Material for this task: Begin

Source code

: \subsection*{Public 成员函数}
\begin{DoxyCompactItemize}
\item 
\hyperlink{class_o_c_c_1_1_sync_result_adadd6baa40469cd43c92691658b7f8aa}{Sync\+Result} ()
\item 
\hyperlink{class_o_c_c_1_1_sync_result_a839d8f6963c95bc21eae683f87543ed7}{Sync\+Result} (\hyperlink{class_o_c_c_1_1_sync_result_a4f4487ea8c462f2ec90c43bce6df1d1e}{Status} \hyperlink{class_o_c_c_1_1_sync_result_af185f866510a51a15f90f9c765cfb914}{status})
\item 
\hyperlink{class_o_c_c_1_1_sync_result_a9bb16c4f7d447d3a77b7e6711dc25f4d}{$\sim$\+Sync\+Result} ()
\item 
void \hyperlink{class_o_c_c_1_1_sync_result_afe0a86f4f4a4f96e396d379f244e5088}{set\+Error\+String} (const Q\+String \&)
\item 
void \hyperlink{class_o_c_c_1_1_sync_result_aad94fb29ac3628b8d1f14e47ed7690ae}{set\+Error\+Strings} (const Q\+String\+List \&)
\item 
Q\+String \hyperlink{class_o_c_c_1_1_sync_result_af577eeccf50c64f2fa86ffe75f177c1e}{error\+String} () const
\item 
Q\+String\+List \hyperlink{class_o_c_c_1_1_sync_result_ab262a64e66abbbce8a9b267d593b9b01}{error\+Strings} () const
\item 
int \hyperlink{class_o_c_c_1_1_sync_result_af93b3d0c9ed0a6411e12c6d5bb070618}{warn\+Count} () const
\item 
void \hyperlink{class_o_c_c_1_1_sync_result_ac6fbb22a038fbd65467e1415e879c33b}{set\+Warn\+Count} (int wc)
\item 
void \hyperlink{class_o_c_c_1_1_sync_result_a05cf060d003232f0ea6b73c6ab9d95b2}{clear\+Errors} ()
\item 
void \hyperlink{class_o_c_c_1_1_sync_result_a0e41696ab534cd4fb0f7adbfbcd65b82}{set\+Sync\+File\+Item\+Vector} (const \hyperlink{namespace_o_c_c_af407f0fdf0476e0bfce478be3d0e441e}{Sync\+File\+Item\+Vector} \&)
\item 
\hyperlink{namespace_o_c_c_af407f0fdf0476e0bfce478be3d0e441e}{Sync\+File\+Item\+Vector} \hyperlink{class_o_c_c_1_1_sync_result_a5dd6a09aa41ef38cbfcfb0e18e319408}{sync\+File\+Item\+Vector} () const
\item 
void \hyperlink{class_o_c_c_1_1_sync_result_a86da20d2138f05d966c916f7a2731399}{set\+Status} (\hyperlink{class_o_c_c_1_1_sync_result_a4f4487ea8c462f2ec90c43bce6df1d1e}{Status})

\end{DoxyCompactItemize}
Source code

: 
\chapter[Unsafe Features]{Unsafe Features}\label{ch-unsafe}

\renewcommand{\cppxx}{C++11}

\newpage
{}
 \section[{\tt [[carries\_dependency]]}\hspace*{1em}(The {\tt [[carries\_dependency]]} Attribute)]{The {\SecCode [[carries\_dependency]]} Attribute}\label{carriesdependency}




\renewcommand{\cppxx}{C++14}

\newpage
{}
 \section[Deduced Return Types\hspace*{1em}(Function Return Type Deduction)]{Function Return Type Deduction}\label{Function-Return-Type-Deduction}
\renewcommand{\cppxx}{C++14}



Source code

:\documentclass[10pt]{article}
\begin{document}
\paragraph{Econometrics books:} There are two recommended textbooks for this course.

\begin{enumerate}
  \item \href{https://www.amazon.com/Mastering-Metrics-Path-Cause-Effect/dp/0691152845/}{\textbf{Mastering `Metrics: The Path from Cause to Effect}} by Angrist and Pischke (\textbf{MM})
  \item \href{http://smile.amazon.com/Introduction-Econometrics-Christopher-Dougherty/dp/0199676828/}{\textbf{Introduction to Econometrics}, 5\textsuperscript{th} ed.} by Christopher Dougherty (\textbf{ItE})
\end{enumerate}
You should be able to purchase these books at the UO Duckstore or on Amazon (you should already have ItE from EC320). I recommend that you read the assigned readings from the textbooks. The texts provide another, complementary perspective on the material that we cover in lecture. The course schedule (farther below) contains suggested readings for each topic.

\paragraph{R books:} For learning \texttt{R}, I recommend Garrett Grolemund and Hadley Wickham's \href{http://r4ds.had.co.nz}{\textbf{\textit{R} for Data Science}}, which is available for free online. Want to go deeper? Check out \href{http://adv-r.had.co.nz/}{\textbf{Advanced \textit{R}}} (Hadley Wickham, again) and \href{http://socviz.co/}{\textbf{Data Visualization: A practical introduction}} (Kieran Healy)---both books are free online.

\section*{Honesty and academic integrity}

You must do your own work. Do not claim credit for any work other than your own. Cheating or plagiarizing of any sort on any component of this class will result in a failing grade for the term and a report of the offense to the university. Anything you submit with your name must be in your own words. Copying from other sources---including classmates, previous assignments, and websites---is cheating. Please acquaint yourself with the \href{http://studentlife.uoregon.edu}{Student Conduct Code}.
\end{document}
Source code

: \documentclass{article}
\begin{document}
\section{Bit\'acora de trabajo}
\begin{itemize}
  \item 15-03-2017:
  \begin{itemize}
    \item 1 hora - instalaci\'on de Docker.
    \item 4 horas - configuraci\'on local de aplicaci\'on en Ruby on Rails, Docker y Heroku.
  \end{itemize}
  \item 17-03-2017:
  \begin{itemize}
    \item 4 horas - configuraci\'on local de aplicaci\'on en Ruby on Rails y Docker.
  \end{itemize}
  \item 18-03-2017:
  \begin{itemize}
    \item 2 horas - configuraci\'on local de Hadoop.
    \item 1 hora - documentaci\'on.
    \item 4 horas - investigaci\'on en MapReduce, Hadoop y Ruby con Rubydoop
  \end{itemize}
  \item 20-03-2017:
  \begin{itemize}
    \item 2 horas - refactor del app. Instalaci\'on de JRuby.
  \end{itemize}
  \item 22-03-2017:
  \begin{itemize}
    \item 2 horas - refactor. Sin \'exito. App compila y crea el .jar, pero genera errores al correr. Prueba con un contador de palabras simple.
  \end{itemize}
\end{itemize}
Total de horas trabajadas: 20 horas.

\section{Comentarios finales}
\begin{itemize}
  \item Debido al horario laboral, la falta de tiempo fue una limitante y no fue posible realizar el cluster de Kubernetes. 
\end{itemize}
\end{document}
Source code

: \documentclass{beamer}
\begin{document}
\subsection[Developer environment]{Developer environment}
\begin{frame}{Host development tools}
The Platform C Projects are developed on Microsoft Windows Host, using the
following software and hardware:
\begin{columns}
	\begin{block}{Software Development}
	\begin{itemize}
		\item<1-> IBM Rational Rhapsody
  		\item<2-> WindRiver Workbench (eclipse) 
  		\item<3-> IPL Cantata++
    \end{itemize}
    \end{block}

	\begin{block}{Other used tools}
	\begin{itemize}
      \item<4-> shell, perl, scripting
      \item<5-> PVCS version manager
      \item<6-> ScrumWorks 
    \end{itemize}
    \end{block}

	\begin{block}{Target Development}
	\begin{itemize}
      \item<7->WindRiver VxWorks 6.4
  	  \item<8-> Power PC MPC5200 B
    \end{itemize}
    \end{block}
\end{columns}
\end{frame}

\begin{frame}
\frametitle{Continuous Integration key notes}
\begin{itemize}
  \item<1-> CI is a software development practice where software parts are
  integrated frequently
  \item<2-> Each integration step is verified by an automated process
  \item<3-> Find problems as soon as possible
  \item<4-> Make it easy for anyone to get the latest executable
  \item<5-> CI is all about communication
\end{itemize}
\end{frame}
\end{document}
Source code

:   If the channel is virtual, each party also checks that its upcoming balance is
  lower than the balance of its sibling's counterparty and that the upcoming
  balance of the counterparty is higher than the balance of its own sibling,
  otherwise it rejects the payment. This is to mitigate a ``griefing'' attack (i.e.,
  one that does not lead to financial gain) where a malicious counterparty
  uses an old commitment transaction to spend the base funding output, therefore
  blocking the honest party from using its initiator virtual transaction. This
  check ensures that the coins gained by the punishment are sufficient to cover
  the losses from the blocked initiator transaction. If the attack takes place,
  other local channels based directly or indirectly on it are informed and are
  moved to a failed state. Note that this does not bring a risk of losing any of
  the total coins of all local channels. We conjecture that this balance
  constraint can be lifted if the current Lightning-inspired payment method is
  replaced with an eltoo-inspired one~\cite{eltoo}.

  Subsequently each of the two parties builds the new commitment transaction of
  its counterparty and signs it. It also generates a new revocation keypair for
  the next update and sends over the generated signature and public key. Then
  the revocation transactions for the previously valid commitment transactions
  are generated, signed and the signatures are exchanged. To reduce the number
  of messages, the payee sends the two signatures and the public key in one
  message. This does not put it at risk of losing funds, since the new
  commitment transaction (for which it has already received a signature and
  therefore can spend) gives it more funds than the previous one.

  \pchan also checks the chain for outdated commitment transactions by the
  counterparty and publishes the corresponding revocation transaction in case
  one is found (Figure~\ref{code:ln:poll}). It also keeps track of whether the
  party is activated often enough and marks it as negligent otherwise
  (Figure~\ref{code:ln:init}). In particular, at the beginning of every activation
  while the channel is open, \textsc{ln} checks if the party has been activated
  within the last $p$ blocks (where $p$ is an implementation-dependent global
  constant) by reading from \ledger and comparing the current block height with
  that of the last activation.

Material for this task: End

What you need to do – Everything from the line that contains "party is activated" through the final line of the listing is to be restated word for word, and nothing more.

Written solution –
  party is activated often enough and marks it as negligent otherwise
  (Figure~\ref{code:ln:init}). In particular, at the beginning of every activation
  while the channel is open, \textsc{ln} checks if the party has been activated
  within the last $p$ blocks (where $p$ is an implementation-dependent global
  constant) by reading from \ledger and comparing the current block height with
  that of the last activation.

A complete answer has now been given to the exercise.